── Material for this exercise ──
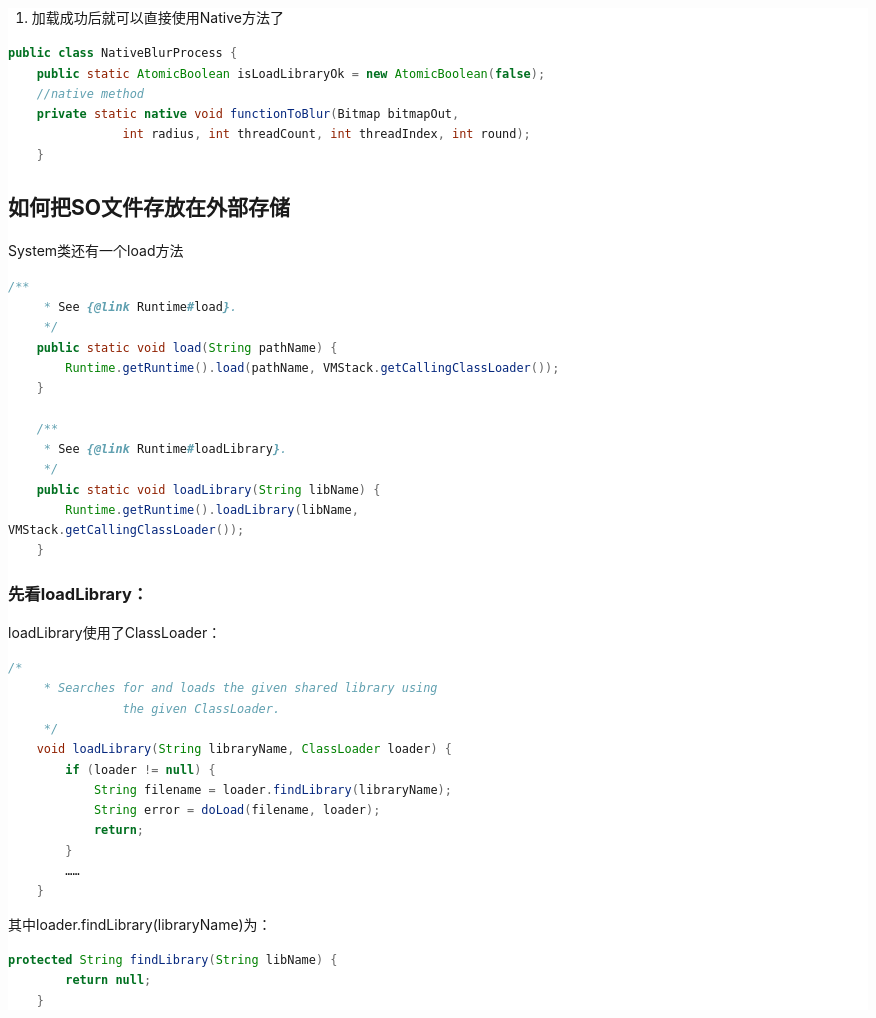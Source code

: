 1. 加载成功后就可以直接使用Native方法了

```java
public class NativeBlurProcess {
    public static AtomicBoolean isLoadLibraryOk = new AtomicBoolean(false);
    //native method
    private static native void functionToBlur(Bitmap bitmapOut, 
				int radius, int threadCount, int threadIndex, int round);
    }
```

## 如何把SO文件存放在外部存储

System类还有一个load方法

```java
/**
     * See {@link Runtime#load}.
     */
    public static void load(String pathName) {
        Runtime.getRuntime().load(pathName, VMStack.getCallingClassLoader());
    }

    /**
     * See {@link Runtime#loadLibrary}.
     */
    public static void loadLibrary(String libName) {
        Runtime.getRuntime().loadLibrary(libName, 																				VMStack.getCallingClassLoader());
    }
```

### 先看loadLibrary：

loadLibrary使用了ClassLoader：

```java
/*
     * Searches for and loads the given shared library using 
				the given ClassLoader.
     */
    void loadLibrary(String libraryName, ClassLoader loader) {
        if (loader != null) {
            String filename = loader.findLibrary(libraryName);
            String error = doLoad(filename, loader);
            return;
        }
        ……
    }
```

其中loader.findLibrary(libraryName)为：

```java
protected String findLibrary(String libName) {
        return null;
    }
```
───
→ Exercise instructions: Please filter the entries for the word "String" and copy the lines that have it.

→ Task output:
    public static void load(String pathName) {
    public static void loadLibrary(String libName) {
    void loadLibrary(String libraryName, ClassLoader loader) {
            String filename = loader.findLibrary(libraryName);
            String error = doLoad(filename, loader);
protected String findLibrary(String libName) {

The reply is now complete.